3.3. Analysis Methods

The interrelationships among variables were examined with SmartPLS—the partial least squares path modelling software. To begin with, tests were carried out to assess the constructs’ validity and reliability. Subsequently, the variables’ internal consistency reliability, discriminant validity, convergent validity, and collinearity were evaluated.
The structural model was assessed by computing two metrics—R2 and Q2 (the coefficient of determination and the cross-validated redundancy measure)—using the blindfolding technique. The R2 shows the amount of variance explained by each construct and evaluates the model’s explanatory power [88]. The Q2 test determines the path model’s predictive accuracy by combining in-sample explanatory power and out-of-sample prediction [89]. Furthermore, the study calculated the standardised root mean square residual (SRMR) value to assess the difference between the model’s implied and observed correlation matrix.
The next step in the analysis was to check if the tested model of relationships between the variables varied significantly depending on nationality. To carry this out, PLS-MGA multigroup analysis was conducted [89].

3.4. Model Assessment

The measurement model was assessed in the first step by checking the indicator loadings. The loading values for all constructs surpassed the suggested cut-off point of 0.708, except for the perceived behavioural control construct that showed a loading value of 0.567. (Table 2). However, this value is also acceptable for exploratory research, as stated by Sarstedt et al. [89]. The subsequent step of the study involved the assessment of internal consistency reliability (CR) for the variables, yielding values from 0.781 to 0.955, which can be rated as “good”, except for the willingness to pay more construct, which had a value of 0.955, marginally surpassing the recommended threshold of 0.95. Another internal consistency reliability indicator, Cronbach’s alpha, was also computed and ranged from 0.605 to 0.929, indicating satisfactory levels [90]. The average variance extracted (AVE), an indicator of convergent validity, ranged from 0.548 for perceived behavioural control to 0.876 for willingness to pay more, which is within the acceptable limits [89].
Afterwards, the research investigated discriminant validity, the degree to which the latent variables differ in the structural model [89]. The heterotrait–monotrait (HTMT) ratio of the correlations was then calculated to assess this [91] (Table 3). Henseler et al. [92] state that 0.85 or above for HTMT indicates discriminant validity problems. Nonetheless, our study did not encounter such an issue.
The collinearity of the formative indicators was examined in the following step by calculating the VIF values. VIF values of 5 or greater indicate significant collinearity issues among the indicators of formatively measured constructs [90]. In our study, all VIF values were below 3, except for 2 indicators of the willingness to pay more construct, which fell below the recommended threshold of 5.

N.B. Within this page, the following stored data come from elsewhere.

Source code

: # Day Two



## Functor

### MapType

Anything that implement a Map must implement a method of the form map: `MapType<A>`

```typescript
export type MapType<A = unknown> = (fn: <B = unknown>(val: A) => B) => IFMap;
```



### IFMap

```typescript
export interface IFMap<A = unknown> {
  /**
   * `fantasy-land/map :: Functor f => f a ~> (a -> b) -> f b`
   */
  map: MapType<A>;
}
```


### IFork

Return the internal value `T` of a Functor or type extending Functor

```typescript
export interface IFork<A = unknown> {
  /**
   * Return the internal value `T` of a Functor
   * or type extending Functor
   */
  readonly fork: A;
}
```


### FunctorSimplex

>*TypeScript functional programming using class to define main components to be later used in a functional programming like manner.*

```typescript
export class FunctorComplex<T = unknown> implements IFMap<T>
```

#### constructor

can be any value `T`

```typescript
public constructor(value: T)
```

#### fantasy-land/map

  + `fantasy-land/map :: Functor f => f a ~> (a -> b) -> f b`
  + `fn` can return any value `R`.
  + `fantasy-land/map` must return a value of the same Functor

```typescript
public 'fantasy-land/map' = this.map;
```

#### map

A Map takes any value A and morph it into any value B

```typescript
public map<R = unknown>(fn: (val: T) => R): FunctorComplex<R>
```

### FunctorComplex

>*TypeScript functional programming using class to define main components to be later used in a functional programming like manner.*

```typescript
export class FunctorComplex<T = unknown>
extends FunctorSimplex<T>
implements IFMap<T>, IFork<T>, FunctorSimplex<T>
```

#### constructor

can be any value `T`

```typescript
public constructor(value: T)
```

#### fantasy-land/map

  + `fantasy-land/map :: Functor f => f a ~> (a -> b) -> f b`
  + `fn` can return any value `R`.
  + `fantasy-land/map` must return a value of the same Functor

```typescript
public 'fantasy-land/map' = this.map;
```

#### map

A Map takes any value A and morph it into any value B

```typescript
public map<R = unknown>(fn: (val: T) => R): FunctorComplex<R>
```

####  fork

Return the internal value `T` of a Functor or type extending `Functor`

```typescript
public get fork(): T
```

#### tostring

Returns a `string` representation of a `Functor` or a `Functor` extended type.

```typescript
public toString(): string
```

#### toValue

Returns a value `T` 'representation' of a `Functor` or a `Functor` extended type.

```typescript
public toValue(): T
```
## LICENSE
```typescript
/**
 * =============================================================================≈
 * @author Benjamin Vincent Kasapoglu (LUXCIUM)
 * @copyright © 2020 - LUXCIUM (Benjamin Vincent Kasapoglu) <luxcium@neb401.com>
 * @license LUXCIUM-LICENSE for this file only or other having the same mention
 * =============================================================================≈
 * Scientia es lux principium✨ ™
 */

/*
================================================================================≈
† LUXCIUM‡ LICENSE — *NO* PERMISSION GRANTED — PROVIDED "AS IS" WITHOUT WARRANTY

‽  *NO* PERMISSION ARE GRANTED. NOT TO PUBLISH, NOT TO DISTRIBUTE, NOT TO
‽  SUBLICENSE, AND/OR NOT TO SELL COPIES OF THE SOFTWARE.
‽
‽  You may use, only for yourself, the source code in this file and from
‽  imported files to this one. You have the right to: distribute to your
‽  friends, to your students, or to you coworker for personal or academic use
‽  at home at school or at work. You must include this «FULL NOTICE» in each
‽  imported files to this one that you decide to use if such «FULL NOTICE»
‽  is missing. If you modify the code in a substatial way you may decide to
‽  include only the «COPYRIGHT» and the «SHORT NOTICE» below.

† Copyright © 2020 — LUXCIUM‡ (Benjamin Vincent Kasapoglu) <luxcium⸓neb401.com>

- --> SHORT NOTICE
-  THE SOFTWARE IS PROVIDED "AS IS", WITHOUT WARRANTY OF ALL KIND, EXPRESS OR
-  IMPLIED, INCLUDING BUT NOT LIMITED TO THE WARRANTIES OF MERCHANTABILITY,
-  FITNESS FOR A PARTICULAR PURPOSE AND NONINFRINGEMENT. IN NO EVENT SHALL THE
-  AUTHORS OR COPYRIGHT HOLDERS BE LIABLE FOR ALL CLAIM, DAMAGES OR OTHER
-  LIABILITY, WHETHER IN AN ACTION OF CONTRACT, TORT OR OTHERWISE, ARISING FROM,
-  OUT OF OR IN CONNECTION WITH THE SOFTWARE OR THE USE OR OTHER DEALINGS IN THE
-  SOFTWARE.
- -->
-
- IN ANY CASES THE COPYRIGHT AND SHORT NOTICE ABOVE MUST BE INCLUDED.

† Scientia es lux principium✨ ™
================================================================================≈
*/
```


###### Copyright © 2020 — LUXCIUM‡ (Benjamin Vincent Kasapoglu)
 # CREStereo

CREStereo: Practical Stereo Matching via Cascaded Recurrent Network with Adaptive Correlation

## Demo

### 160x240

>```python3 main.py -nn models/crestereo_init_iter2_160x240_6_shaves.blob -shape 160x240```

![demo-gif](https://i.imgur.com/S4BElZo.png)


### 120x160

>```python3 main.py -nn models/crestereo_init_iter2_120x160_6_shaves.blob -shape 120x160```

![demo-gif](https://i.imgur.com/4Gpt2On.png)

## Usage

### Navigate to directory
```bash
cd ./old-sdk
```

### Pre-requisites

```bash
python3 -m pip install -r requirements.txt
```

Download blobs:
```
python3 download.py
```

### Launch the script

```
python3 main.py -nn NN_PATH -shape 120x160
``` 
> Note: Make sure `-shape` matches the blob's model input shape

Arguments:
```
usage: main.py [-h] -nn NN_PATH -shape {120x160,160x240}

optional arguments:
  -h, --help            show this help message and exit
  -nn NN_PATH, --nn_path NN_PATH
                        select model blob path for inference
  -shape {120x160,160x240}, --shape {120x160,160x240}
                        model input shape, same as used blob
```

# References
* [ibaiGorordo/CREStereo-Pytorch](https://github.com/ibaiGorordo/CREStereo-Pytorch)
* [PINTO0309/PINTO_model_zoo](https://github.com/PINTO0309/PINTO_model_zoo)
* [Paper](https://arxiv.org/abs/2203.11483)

3.5. Hypotheses Verification

Next, the study conducted hypothesis testing by calculating the statistical significance of the path coefficients. The bootstrapping procedure was utilised to evaluate the significance of the path coefficients. As a result, ten out of eleven hypotheses were supported, as shown in Table 4. Specifically, NEP positively influenced ATTE-T, SN, and PBC (H1.1, H1.2, H1.3). ATG-T tourism positively impacted BITT (H2.1). SN and PBC positively influenced PN (H3, H4). PN positively affected BITT and WTPM (H5.1, H5.2). Additionally, PGI positively influenced BITT and WTPM (H6a, H6b). The only hypothesis rejected was H2b, which stated no relationship between ATG-T and WTPM.
Based on the path model analysis, the study found that NEP’s impact on behavioural intentions can be observed through two pathways, as depicted in Figure 1. The first pathway is mediated by Attitude towards eco-tourism, which exhibits a significant but weak effect on behavioural intention to travel. The second pathway is mediated by social norms, perceived behavioural control, and personal norms, which significantly influence behavioural intention to travel and, to a lesser extent, willingness to pay more. The most significant influence on behavioural intention to travel and willingness to pay more is attributed to perceived green image.
The model was evaluated by computing R2 (the coefficient of determination) and Q2 (cross-validated redundancy measurement). The obtained R2 values for willingness to pay more and behavioural intention to travel were 0.116 and 0.293, respectively. Although these values were relatively low, they are deemed satisfactory in certain cases [93]. The Q2 values ranged from 0.110 to 0.209 and were positive but relatively low. The SRMR obtained was 0.059, which is considered good if the value is below 0.08 [94].
In the next step of the analysis, verification was conducted of whether the tested model of relationships between variables significantly differed depending on the nationality group studied (Poland vs India) (Hypothesis 7). For this purpose, PLS-MGA multigroup analysis was conducted [89]. As a result of the analysis, two significant intergroup differences were found. There is a statistically significant difference between Poles and Indians in the relationship between perceived behavioural control and personal norms, as well as attitude toward eco-tourism and behavioural intention to travel (Table 5). In both cases, in the group of Poles, these relationships were significantly stronger than in the group of Indians ( β diff. = 0.194; p = 0.041 and β diff. = 0.175; p = 0.049). This result allows the authors to accept Hypothesis 7.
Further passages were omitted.